Welcome to my multi-part review of our summer vacation. We spent 12 days abroad, predominately in Athens and Paris. We did squeeze in about half a day in Amsterdam before heading home. While I’m writing the series, I’m happy to answer any questions you have ahead of time. We traveled in mid-July, so right in the middle of the Athens financial crisis. Here’s most of what I expect to cover, including links to posts I’ve already completed:
- Planning Our Summer Vacation!
- British Airways First and Business Class Lounges at Philadelphia Airport
- US Airways Business Class from Philadelphia to Athens
- A Speed Bump Upon Arrival At Arion
- Arion Guest Room Review
- Arion & Westin Amenities
- Arion Restaurant Reviews
- A Quick Trip To The Acropolis And Parthenon
- Athens Metro System
- Temple of Poseidon at Sounio
- Swimming With The Fishes
- Restaurant Review: Garbi (Seafood)
- Restaurant Review: Kiku
- Our Two Favorite Restaurants In Greece
- Tips On Getting Around Athens Airport
- Flying From Athens To Paris
- Hyatt Regency Etoile Paris
- Eiffel Tower
- Arc de Triomphe
- Disneyland Paris
- A Study of Macaroons
- Various Restaurant Reviews
- Taking The Train From Paris To Amsterdam
- Sheraton Schiphol Airport
- US Airways Business Class from Amsterdam to Philadelphia
The Schengen and Non-Schengen areas of Athens airport form one long concourse. You can find a good interactive map on the airport’s main website. As you pass the ticket counters, the Non-Schengen area is to your right, where you’ll find the British Airways Terraces lounge. I didn’t get a chance to explore that lounge.
To the left is the Schengen area. There was a passport check prior to the lounges but no boarding pass check so I believe you could visit these lounges regardless of where you were traveling.
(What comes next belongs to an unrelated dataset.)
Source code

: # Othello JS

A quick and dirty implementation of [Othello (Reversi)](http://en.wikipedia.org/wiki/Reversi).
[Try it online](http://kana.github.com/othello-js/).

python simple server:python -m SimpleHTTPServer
I took a quick spin through the Lufthansa Business Lounge and the Aegean Airlines Club. Both were utilitarian, but comfortable enough given the lack of seating in the rest of the terminal. Unless you’re eating in a restaurant or sitting in a lounge, you won’t find too many places to sit outside of security. And, once you’re past security there’s very little in the way of food and drink.
There are two lounges in the Schengen Area that I visited briefly. After spending some time in the kids area (with a bit of a fail on age) we didn’t have time to relax in the lounges before boarding since everyone wanted to do a little shopping. There’s a dozen or so stores on the way to the gates and a handful of them are much less touristy than the standard offerings.
Lufthansa Business Lounge
This lounge is like many other small Lufthansa lounges I’ve been to around Europe. Somewhere between a light and heavy amount of food, various beer, wine and spirits and a small amount of comfortable seating.
It’s better than being in the terminal but I certainly wouldn’t pay for access.
The Aegean Club was bigger and stocked with a wider variety of food and drink than the Lufthansa lounge (not surprising, given this is their home airport).
There are a handful of different seating areas and the lounge was only about 1/3 full while we were there. Two notable items were the “make your own tea” area and the humongous smoking room (seating easily for 20). Unsurprisingly, you’ll find all Greek wines here and a lot of greek yogurt.
In both lounges I asked about bringing guests in. They both said I could bring in a guest but not my entire family. When I mentioned my wife and 2 kids, both said they were fine with them coming in that day since the lounges weren’t crowded.
If you’re a Star Alliance Gold member entitled to lounge access, I’d lean towards the Aegean Club lounge. There may be a few spots on the carpet but the lounge staff was exceedingly welcoming and the variety of food and beverages offered would make for a pleasant space to kill some time.